I might be describing his poems.

Sometime before 1974 he departed New York and I can’t remember seeing him more often than the times he was in town to read. Those meetings were warm and happy ones. I missed out on some of his publications when he was in the Rockies or in the Bay Area. When the world is jumping on your trampoline it’s the longest friendships, which are few, that stay active.

Dick read at the Poetry Project shortly after the publication of the real subject of this piece, I think in 2001. I’m not sure I could have made it that night. In those days, at 8 p.m. I would be looking for a parking space and I would have been starving after a 12-hour day at work. But I certainly obtained the book of “new and selected.”

That book is Shiny Pencils at the Edge of Things (Coffee House Press, 2000), which is available online, I just checked alibris, so get it. It is an ideal history of Gallup’s writing and gives an idea of ambitions he shared with longtime friends Ron Padgett, Ted Berrigan and later with Peter Schjeldahl and Michael Brownstein. Tom Clark had been an ally for several years before his arrival in New York in ’67. He stayed for but one year and shared Gallup’s love of 17th century Romantic era poetry.

Shiny Pencils is put together to a great extent chronologically. In the front of the book are examples of early works by Gallup which are irreverent, disrespectful of traditional values of authorship, intent on insurrection, which was the underground post-‘50s thing. A lot of stealing went on, which today would be called, politely, appropriation. That kind of manipulation had been part of 20th Century writing among the Continental poets, too. Berrigan’s The Sonnets was a tour de force of collaging and shuffling of lines, but for the most part from a lofty (and wiseass) source, Rimbaud. Gallup had been a colleague of Berrigan’s since his teenage years. Berrigan was a major influence, in writing and attitude. Berrigan’s take on Ashbery, Koch, O’Hara and Denby was as influential as his own writing.

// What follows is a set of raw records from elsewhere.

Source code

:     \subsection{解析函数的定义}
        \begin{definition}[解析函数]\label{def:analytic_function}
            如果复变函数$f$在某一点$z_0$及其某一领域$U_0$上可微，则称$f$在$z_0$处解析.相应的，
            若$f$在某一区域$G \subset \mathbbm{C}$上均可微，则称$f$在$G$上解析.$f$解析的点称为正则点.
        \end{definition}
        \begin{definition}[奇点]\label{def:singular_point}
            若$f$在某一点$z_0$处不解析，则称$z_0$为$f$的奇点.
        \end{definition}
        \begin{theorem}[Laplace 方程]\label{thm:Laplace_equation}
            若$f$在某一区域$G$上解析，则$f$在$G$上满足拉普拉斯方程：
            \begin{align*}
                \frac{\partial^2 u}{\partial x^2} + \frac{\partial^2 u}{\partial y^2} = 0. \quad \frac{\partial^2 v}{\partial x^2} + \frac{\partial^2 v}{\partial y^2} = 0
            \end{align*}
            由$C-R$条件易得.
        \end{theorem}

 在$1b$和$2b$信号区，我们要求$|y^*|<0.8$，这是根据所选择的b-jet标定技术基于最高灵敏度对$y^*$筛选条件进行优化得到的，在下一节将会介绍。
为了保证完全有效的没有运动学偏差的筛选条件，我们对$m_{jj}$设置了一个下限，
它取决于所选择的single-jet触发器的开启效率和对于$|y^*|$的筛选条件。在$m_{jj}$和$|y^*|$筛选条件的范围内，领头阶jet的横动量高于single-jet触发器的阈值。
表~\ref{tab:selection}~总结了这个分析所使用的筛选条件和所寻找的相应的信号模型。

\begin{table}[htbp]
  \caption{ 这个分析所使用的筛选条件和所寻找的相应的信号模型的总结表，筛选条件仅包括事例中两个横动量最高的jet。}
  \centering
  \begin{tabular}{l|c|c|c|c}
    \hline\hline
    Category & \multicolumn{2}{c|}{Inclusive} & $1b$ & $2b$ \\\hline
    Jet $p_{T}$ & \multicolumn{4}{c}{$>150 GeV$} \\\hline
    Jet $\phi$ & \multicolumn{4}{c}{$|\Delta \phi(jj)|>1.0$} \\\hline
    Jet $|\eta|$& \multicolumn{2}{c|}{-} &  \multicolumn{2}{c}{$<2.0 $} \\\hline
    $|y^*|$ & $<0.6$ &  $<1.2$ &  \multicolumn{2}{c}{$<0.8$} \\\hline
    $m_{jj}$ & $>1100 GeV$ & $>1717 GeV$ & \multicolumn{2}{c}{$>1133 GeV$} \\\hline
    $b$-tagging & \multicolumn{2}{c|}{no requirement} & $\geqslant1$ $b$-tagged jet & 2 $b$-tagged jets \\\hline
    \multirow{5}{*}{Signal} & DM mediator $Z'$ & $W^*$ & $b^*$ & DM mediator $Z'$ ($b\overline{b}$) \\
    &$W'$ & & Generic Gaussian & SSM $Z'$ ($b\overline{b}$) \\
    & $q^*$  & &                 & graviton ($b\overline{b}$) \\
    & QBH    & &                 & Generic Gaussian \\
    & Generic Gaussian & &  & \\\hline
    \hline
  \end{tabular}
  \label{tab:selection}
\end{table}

Those thefts were in fact acts of imagination. (No apps! No cut and paste! No Xerox!) Gallup was very amorous of 17th-18th English poetry, the meters and fastidiousness, and a lot of the first 50 or so pages of Pencils are gently larcenous. When I’ve read these poems over the years I sometimes believe Gallup made up himself what would otherwise appear to have been harvested. But he also is convincingly deep and it’s more than possible to see a serious “real poem” instead of a satire. I’m amazed each time I read “Life in Darkness.” Where is this “borrowed” material coming from? The Book of Job? Lamentations? John Bunyan? There seems to be a serious purpose to this long (11 page) poem, arising from a deep or unconscious sourcing. A driven “real” poem.

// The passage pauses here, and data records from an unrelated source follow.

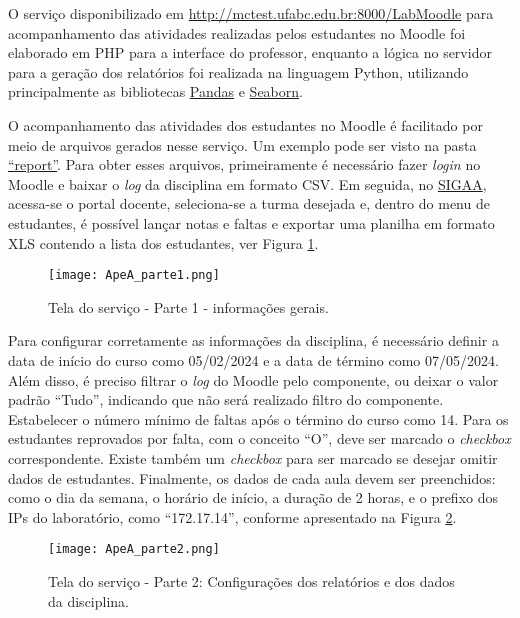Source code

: O serviço disponibilizado em \url{http://mctest.ufabc.edu.br:8000/LabMoodle} para acompanhamento das atividades realizadas pelos estudantes no Moodle foi elaborado em PHP para a interface do professor, enquanto a lógica no servidor para a geração dos relatórios foi realizada na linguagem Python, utilizando principalmente as bibliotecas \href{https://pandas.pydata.org}{Pandas} e \href{https://seaborn.pydata.org}{Seaborn}.

O acompanhamento das atividades dos estudantes no Moodle é facilitado por meio de arquivos gerados nesse serviço. Um exemplo pode ser visto na pasta \href{http://mctest.ufabc.edu.br:8000/LabMoodle/modelos/report}{``report''}. Para obter esses arquivos, primeiramente é necessário fazer \textit{login} no Moodle e baixar o \textit{log} da disciplina em formato CSV. Em seguida, no \href{https://sig.ufabc.edu.br/sigaa/verTelaLogin.do}{SIGAA}, acessa-se o portal docente, seleciona-se a turma desejada e, dentro do menu de estudantes, é possível lançar notas e faltas e exportar uma planilha em formato XLS contendo a lista dos estudantes, ver Figura \ref{fig:ApeA_parte1}.

\begin{figure}[!ht]
    \centering
    \texttt{[image: ApeA\_parte1.png]}
     \caption{Tela do serviço - Parte 1 - informações gerais.}
  \label{fig:ApeA_parte1}
  \end{figure}


Para configurar corretamente as informações da disciplina, é necessário definir a data de início do curso como 05/02/2024 e a data de término como 07/05/2024. Além disso, é preciso filtrar o \textit{log} do Moodle pelo componente, ou deixar o valor padrão ``Tudo'', indicando que não será realizado filtro do componente. Estabelecer o número mínimo de faltas após o término do curso como 14. Para os estudantes reprovados por falta, com o conceito ``O'', deve ser marcado o \textit{checkbox} correspondente. Existe também um \textit{checkbox} para ser marcado se desejar omitir dados de estudantes. Finalmente, os dados de cada aula devem ser preenchidos: como o dia da semana, o horário de início, a duração de 2 horas, e o prefixo dos IPs do laboratório, como ``172.17.14'', conforme apresentado na Figura \ref{fig:ApeA_parte2}.


  \begin{figure}[!ht]
    \centering
    \texttt{[image: ApeA\_parte2.png]}
     \caption{Tela do serviço - Parte 2: Configurações dos relatórios e dos dados da disciplina.}
  \label{fig:ApeA_parte2}
  \end{figure}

The middle 80 or so pages of Pencils remind me a lot of trends that began with the ‘70s. Gallup wrote then with the glibness that often was part of the era. But he demonstrates the talky, conversational manner, by then very well established, with a definite lean towards a fastidious and non-naturalistic style. Brash, blunt, and easygoing, yes, but with care in diction. His life themes, I guess, had set in. They are, pardon me, existential. Unhappiness and distress, often with himself. In my take, an out-of-place-ness, a loss of illusion with no small amount of bitters. There are sweet moments but not saccharine ones. The occasions of poems are aloneness, rejection, being eaten by reality. But in every case you read Gallup reacting to what he is writing by changing the tone strategically, especially with great inventions of wack images that amuse and, all the same, have accuracy. Feedback as he goes, from the poem in progress back to himself. Juggling a poem.

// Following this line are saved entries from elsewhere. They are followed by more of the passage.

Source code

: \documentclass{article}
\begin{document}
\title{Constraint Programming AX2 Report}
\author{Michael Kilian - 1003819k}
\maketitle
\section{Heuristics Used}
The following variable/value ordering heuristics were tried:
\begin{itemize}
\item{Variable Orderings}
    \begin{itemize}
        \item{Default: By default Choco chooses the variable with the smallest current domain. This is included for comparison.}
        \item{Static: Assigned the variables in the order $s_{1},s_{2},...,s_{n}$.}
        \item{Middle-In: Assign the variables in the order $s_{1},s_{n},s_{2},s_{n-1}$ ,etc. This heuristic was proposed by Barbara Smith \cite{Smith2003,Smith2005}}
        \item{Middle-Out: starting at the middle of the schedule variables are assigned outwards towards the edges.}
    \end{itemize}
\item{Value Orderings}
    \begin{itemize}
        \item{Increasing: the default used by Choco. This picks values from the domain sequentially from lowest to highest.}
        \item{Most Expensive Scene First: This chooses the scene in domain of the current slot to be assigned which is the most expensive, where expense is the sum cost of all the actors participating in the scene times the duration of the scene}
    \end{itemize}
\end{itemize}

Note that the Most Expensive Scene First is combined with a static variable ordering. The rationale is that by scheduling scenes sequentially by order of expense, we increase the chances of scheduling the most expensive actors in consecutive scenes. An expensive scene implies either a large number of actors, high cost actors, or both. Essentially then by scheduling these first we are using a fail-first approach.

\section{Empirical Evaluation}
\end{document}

The last 40-50 pages of Pencils I find to be sublime. Gallup puts all his food on the same plate. The feelings are crystal clear and are served by all the compositional skills and habits he had incorporated. Flights of imagination, occasionally antiqued prosody, honest short of earnestness. A how-to, well earned, of moving “real” poems. On the one hand a diminished self presents and on the other a greater power of insight. Lyricism was in his skeleton and he used it confidently.

This is a time when sensitivities profit from the smartass, the tricky, the distrust of the sincere. Let’s get real, yo. Let’s get compositionally shifty. Let’s bring out the gray. Truth is provisional. We only live once.

Take Dick Gallup, for instance. Get Dick Gallup and his Shiny Pencils at the Edge of Things.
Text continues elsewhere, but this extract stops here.